START Excerpted data
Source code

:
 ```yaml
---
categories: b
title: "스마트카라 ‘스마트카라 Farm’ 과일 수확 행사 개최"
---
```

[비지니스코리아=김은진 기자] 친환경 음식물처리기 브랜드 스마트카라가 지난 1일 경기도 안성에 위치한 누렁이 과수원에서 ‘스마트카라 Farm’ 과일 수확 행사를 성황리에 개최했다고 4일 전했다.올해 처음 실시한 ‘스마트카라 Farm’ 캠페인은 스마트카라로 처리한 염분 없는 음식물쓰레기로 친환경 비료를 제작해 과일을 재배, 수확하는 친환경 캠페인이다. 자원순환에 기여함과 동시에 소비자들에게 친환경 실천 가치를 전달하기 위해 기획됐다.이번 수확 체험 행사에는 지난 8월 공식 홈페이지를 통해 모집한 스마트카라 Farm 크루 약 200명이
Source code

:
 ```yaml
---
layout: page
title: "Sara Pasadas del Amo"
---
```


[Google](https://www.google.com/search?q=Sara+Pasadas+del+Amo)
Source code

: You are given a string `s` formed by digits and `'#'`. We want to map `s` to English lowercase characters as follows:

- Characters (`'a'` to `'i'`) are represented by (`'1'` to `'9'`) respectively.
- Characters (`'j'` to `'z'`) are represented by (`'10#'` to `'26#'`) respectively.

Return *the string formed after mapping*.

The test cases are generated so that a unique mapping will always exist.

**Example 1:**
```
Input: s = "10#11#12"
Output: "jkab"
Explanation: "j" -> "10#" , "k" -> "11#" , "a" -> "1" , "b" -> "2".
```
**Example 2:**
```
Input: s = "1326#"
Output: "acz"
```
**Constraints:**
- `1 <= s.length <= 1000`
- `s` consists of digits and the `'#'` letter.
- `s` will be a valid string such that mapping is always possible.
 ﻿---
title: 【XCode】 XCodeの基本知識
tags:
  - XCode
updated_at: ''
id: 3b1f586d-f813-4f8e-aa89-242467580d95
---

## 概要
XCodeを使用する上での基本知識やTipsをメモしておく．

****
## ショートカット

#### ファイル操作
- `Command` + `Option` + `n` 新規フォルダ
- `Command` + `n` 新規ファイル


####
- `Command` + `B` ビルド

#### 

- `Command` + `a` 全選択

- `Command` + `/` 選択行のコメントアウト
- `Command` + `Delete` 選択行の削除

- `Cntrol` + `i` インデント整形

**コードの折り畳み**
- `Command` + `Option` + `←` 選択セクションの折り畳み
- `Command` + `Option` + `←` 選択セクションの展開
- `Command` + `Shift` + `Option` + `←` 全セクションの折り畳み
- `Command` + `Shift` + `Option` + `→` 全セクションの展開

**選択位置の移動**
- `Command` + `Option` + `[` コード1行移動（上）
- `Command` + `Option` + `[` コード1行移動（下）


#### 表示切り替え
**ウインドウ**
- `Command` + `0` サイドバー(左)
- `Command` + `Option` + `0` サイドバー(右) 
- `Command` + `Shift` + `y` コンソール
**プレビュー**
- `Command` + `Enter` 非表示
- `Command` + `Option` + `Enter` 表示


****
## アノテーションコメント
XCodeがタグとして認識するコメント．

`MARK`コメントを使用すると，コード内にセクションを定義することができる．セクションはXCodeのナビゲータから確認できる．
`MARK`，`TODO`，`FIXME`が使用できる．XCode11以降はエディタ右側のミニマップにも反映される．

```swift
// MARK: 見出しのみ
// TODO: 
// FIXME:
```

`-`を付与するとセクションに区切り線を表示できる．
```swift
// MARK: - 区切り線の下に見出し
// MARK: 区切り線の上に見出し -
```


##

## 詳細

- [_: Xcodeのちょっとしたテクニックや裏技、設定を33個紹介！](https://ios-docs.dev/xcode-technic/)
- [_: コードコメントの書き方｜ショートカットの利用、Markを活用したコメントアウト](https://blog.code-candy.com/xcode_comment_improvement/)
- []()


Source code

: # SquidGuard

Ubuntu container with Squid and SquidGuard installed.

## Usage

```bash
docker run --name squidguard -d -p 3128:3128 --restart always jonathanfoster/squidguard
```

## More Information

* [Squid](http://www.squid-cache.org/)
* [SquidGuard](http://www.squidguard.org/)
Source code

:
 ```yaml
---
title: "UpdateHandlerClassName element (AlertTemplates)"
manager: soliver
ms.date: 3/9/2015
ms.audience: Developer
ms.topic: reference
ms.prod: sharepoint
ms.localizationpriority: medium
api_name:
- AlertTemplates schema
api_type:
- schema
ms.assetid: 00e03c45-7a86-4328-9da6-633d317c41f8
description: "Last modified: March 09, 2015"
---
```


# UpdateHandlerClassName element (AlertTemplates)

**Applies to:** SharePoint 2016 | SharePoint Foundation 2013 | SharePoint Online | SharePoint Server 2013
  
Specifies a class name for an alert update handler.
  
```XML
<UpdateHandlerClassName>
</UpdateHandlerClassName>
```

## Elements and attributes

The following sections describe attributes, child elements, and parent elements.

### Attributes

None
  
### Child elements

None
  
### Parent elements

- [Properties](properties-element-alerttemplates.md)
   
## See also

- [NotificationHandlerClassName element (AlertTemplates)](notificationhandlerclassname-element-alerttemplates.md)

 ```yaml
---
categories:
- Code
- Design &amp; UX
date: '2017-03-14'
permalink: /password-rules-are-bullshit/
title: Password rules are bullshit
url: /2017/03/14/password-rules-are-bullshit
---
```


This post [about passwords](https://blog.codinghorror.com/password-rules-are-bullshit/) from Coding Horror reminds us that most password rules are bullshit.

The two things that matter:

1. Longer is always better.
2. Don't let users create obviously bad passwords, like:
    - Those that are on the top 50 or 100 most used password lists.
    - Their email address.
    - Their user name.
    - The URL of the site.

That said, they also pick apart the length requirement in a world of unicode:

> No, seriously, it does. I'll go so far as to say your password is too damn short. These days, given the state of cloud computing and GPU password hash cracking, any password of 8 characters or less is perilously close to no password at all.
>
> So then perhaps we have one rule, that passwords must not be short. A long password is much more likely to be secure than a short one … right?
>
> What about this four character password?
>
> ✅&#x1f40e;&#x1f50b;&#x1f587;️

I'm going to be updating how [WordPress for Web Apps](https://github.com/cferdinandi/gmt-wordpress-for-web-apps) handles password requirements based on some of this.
END Excerpted data
> [Your task]: Could you please repeat the data exactly as given?

> [Answer area]:
Source code

:
 ```yaml
---
categories: b
title: "스마트카라 ‘스마트카라 Farm’ 과일 수확 행사 개최"
---
```

[비지니스코리아=김은진 기자] 친환경 음식물처리기 브랜드 스마트카라가 지난 1일 경기도 안성에 위치한 누렁이 과수원에서 ‘스마트카라 Farm’ 과일 수확 행사를 성황리에 개최했다고 4일 전했다.올해 처음 실시한 ‘스마트카라 Farm’ 캠페인은 스마트카라로 처리한 염분 없는 음식물쓰레기로 친환경 비료를 제작해 과일을 재배, 수확하는 친환경 캠페인이다. 자원순환에 기여함과 동시에 소비자들에게 친환경 실천 가치를 전달하기 위해 기획됐다.이번 수확 체험 행사에는 지난 8월 공식 홈페이지를 통해 모집한 스마트카라 Farm 크루 약 200명이
Source code

:
 ```yaml
---
layout: page
title: "Sara Pasadas del Amo"
---
```


[Google](https://www.google.com/search?q=Sara+Pasadas+del+Amo)
Source code

: You are given a string `s` formed by digits and `'#'`. We want to map `s` to English lowercase characters as follows:

- Characters (`'a'` to `'i'`) are represented by (`'1'` to `'9'`) respectively.
- Characters (`'j'` to `'z'`) are represented by (`'10#'` to `'26#'`) respectively.

Return *the string formed after mapping*.

The test cases are generated so that a unique mapping will always exist.

**Example 1:**
```
Input: s = "10#11#12"
Output: "jkab"
Explanation: "j" -> "10#" , "k" -> "11#" , "a" -> "1" , "b" -> "2".
```
**Example 2:**
```
Input: s = "1326#"
Output: "acz"
```
**Constraints:**
- `1 <= s.length <= 1000`
- `s` consists of digits and the `'#'` letter.
- `s` will be a valid string such that mapping is always possible.
 ﻿---
title: 【XCode】 XCodeの基本知識
tags:
  - XCode
updated_at: ''
id: 3b1f586d-f813-4f8e-aa89-242467580d95
---

## 概要
XCodeを使用する上での基本知識やTipsをメモしておく．

****
## ショートカット

#### ファイル操作
- `Command` + `Option` + `n` 新規フォルダ
- `Command` + `n` 新規ファイル


####
- `Command` + `B` ビルド

#### 

- `Command` + `a` 全選択

- `Command` + `/` 選択行のコメントアウト
- `Command` + `Delete` 選択行の削除

- `Cntrol` + `i` インデント整形

**コードの折り畳み**
- `Command` + `Option` + `←` 選択セクションの折り畳み
- `Command` + `Option` + `←` 選択セクションの展開
- `Command` + `Shift` + `Option` + `←` 全セクションの折り畳み
- `Command` + `Shift` + `Option` + `→` 全セクションの展開

**選択位置の移動**
- `Command` + `Option` + `[` コード1行移動（上）
- `Command` + `Option` + `[` コード1行移動（下）


#### 表示切り替え
**ウインドウ**
- `Command` + `0` サイドバー(左)
- `Command` + `Option` + `0` サイドバー(右) 
- `Command` + `Shift` + `y` コンソール
**プレビュー**
- `Command` + `Enter` 非表示
- `Command` + `Option` + `Enter` 表示


****
## アノテーションコメント
XCodeがタグとして認識するコメント．

`MARK`コメントを使用すると，コード内にセクションを定義することができる．セクションはXCodeのナビゲータから確認できる．
`MARK`，`TODO`，`FIXME`が使用できる．XCode11以降はエディタ右側のミニマップにも反映される．

```swift
// MARK: 見出しのみ
// TODO: 
// FIXME:
```

`-`を付与するとセクションに区切り線を表示できる．
```swift
// MARK: - 区切り線の下に見出し
// MARK: 区切り線の上に見出し -
```


##

## 詳細

- [_: Xcodeのちょっとしたテクニックや裏技、設定を33個紹介！](https://ios-docs.dev/xcode-technic/)
- [_: コードコメントの書き方｜ショートカットの利用、Markを活用したコメントアウト](https://blog.code-candy.com/xcode_comment_improvement/)
- []()


Source code

: # SquidGuard

Ubuntu container with Squid and SquidGuard installed.

## Usage

```bash
docker run --name squidguard -d -p 3128:3128 --restart always jonathanfoster/squidguard
```

## More Information

* [Squid](http://www.squid-cache.org/)
* [SquidGuard](http://www.squidguard.org/)
Source code

:
 ```yaml
---
title: "UpdateHandlerClassName element (AlertTemplates)"
manager: soliver
ms.date: 3/9/2015
ms.audience: Developer
ms.topic: reference
ms.prod: sharepoint
ms.localizationpriority: medium
api_name:
- AlertTemplates schema
api_type:
- schema
ms.assetid: 00e03c45-7a86-4328-9da6-633d317c41f8
description: "Last modified: March 09, 2015"
---
```


# UpdateHandlerClassName element (AlertTemplates)

**Applies to:** SharePoint 2016 | SharePoint Foundation 2013 | SharePoint Online | SharePoint Server 2013
  
Specifies a class name for an alert update handler.
  
```XML
<UpdateHandlerClassName>
</UpdateHandlerClassName>
```

## Elements and attributes

The following sections describe attributes, child elements, and parent elements.

### Attributes

None
  
### Child elements

None
  
### Parent elements

- [Properties](properties-element-alerttemplates.md)
   
## See also

- [NotificationHandlerClassName element (AlertTemplates)](notificationhandlerclassname-element-alerttemplates.md)

 ```yaml
---
categories:
- Code
- Design &amp; UX
date: '2017-03-14'
permalink: /password-rules-are-bullshit/
title: Password rules are bullshit
url: /2017/03/14/password-rules-are-bullshit
---
```


This post [about passwords](https://blog.codinghorror.com/password-rules-are-bullshit/) from Coding Horror reminds us that most password rules are bullshit.

The two things that matter:

1. Longer is always better.
2. Don't let users create obviously bad passwords, like:
    - Those that are on the top 50 or 100 most used password lists.
    - Their email address.
    - Their user name.
    - The URL of the site.

That said, they also pick apart the length requirement in a world of unicode:

> No, seriously, it does. I'll go so far as to say your password is too damn short. These days, given the state of cloud computing and GPU password hash cracking, any password of 8 characters or less is perilously close to no password at all.
>
> So then perhaps we have one rule, that passwords must not be short. A long password is much more likely to be secure than a short one … right?
>
> What about this four character password?
>
> ✅&#x1f40e;&#x1f50b;&#x1f587;️

I'm going to be updating how [WordPress for Web Apps](https://github.com/cferdinandi/gmt-wordpress-for-web-apps) handles password requirements based on some of this.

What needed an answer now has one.